What is expected:
Copy each line below holding "calculating".

Recorded information:
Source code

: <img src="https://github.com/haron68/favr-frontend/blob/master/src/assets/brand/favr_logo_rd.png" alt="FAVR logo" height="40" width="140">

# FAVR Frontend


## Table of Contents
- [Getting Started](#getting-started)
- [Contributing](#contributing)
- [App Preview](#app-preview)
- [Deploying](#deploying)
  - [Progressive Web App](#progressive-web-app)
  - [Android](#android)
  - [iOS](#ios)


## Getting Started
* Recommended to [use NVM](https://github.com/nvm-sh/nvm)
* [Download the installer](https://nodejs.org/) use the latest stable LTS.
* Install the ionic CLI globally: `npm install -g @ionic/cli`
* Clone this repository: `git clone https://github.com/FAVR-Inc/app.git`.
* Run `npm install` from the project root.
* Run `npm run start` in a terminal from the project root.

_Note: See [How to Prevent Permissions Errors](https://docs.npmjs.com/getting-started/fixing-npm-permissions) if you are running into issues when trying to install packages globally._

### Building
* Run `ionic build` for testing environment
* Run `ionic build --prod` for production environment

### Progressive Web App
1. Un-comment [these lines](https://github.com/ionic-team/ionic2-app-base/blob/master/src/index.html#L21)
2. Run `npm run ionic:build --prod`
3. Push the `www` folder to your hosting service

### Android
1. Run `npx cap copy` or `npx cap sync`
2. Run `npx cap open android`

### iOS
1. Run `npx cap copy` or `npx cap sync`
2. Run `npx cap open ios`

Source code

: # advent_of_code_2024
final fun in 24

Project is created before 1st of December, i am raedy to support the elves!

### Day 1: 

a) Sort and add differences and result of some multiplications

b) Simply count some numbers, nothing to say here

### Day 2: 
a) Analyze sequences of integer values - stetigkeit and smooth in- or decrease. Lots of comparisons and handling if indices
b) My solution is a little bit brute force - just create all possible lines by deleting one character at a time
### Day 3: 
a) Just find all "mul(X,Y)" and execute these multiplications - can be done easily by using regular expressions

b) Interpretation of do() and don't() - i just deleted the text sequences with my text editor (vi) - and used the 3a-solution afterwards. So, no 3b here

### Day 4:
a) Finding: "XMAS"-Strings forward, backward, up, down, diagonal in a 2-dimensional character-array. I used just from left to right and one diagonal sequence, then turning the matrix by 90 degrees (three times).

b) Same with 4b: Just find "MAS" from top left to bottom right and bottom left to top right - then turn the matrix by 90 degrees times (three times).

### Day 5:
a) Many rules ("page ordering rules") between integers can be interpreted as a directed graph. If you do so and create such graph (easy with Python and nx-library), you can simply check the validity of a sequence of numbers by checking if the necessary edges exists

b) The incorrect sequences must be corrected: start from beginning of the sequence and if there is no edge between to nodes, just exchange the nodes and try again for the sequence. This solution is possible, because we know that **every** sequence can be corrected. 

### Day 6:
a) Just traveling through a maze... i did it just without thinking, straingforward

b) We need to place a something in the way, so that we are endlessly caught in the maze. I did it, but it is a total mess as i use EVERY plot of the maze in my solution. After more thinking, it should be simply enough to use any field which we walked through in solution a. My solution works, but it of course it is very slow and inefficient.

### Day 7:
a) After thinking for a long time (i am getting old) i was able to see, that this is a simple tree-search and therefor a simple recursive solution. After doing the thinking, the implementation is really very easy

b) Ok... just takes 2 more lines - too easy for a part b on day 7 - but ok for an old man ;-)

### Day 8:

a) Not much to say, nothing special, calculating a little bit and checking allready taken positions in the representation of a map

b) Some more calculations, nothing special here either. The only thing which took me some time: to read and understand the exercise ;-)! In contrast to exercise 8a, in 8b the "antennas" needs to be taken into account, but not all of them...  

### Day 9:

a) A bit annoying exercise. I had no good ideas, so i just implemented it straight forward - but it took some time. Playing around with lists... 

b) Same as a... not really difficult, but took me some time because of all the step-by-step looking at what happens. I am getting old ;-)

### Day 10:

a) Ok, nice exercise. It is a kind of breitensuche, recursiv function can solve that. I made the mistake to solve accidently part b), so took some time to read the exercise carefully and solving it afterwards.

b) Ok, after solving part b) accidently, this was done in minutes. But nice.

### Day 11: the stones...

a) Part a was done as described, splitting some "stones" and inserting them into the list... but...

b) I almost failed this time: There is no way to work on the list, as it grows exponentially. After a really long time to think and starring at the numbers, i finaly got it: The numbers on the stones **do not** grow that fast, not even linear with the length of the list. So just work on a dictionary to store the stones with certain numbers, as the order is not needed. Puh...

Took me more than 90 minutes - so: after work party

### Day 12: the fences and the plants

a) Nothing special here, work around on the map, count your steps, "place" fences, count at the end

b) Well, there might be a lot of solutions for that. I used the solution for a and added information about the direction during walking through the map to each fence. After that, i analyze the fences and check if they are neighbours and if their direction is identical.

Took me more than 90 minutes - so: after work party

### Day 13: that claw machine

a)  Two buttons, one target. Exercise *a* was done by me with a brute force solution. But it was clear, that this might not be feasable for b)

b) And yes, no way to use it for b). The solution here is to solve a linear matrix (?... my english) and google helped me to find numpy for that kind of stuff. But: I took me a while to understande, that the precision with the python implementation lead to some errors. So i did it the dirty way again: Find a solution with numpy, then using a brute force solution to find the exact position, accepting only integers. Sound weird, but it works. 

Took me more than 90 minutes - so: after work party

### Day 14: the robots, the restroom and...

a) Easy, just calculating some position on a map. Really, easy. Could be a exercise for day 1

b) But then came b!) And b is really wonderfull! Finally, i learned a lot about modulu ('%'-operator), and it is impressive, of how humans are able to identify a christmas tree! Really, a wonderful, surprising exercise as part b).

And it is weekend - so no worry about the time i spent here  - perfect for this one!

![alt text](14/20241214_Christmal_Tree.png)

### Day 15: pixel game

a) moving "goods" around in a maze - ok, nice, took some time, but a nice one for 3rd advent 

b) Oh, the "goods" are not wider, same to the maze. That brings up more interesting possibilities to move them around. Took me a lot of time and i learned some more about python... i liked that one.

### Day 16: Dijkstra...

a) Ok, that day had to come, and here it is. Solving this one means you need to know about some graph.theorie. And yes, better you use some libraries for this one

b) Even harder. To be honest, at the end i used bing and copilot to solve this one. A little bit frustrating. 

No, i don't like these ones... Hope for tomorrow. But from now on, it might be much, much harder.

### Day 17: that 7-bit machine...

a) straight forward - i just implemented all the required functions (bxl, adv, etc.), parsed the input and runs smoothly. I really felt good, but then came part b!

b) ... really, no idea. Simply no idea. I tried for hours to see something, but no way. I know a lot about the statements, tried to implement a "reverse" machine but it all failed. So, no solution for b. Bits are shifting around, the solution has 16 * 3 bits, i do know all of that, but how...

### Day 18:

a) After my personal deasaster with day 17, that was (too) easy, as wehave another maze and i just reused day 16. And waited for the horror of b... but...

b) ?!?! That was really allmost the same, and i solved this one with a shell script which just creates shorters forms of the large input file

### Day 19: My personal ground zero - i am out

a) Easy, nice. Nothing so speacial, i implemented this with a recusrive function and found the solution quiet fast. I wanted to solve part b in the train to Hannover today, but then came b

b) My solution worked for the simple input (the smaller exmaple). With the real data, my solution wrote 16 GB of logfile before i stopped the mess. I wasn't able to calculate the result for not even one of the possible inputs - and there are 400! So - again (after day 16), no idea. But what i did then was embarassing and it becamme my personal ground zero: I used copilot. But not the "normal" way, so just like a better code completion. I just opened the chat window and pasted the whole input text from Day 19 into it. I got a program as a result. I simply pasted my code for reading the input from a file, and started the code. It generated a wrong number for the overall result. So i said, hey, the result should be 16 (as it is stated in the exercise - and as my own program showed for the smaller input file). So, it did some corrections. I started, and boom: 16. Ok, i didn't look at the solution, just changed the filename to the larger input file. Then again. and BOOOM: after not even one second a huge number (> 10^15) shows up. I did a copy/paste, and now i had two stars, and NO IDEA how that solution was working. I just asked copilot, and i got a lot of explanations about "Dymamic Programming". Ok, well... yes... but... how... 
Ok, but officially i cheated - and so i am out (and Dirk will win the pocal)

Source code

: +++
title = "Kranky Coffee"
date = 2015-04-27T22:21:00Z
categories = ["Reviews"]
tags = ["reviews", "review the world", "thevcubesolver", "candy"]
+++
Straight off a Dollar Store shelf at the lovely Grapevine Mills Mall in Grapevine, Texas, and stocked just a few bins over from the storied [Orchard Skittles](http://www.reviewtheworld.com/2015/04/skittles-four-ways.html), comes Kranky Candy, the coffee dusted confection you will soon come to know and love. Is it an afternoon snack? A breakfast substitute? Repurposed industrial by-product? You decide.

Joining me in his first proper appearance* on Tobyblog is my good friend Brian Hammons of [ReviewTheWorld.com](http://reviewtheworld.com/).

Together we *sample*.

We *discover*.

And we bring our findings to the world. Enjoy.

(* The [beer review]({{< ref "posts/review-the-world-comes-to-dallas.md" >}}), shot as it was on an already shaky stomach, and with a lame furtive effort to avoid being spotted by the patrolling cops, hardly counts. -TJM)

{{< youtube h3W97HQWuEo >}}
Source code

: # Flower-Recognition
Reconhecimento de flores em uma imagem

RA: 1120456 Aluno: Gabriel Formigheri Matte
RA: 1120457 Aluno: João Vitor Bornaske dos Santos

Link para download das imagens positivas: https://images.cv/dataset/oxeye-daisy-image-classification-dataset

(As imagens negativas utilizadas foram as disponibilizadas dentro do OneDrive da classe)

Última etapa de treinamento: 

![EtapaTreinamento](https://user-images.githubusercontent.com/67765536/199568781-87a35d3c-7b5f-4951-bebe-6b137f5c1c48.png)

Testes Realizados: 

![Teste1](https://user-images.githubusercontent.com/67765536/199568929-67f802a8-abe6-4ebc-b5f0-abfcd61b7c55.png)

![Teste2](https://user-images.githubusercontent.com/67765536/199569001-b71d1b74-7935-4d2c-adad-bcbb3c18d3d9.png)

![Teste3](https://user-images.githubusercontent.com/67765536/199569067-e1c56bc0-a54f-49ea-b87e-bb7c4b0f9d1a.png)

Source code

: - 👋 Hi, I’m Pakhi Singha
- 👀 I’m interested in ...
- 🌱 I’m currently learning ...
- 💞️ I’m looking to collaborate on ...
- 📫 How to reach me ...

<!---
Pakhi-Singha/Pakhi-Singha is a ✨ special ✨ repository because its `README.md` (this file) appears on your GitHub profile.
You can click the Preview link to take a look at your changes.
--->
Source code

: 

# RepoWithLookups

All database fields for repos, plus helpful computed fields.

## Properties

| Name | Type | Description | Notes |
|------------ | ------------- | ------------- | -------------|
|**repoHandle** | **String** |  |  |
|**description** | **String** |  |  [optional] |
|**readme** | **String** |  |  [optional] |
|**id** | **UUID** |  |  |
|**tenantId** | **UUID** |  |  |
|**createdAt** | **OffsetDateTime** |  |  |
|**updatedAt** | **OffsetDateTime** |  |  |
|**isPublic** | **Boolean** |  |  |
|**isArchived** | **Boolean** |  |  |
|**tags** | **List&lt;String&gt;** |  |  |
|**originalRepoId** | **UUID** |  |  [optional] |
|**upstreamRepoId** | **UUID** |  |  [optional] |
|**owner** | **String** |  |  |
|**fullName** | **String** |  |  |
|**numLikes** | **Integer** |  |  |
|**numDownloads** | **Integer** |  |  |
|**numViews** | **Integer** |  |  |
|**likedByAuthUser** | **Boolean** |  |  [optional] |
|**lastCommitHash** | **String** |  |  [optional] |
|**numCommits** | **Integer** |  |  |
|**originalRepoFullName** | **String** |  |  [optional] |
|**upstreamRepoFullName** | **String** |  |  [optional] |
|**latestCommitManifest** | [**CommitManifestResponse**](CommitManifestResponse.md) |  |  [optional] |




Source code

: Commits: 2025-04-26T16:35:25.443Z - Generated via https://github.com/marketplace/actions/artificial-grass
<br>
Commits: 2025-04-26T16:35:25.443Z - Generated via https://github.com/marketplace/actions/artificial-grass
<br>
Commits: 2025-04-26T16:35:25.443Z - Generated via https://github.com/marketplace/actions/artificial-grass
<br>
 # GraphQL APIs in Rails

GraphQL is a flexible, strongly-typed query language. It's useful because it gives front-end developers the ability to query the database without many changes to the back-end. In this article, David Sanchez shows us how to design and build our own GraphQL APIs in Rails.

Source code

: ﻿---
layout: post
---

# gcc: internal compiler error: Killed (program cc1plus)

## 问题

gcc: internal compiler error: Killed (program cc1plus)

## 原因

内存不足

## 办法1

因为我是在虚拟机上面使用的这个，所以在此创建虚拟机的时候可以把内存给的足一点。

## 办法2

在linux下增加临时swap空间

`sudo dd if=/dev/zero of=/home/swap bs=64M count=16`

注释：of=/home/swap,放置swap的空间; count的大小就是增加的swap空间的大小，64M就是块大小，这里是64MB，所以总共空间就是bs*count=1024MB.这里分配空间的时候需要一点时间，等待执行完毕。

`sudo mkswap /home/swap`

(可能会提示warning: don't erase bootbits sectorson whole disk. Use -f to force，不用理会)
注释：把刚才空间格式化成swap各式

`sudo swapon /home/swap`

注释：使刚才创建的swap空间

Task response:
a) Not much to say, nothing special, calculating a little bit and checking allready taken positions in the representation of a map
a) Easy, just calculating some position on a map. Really, easy. Could be a exercise for day 1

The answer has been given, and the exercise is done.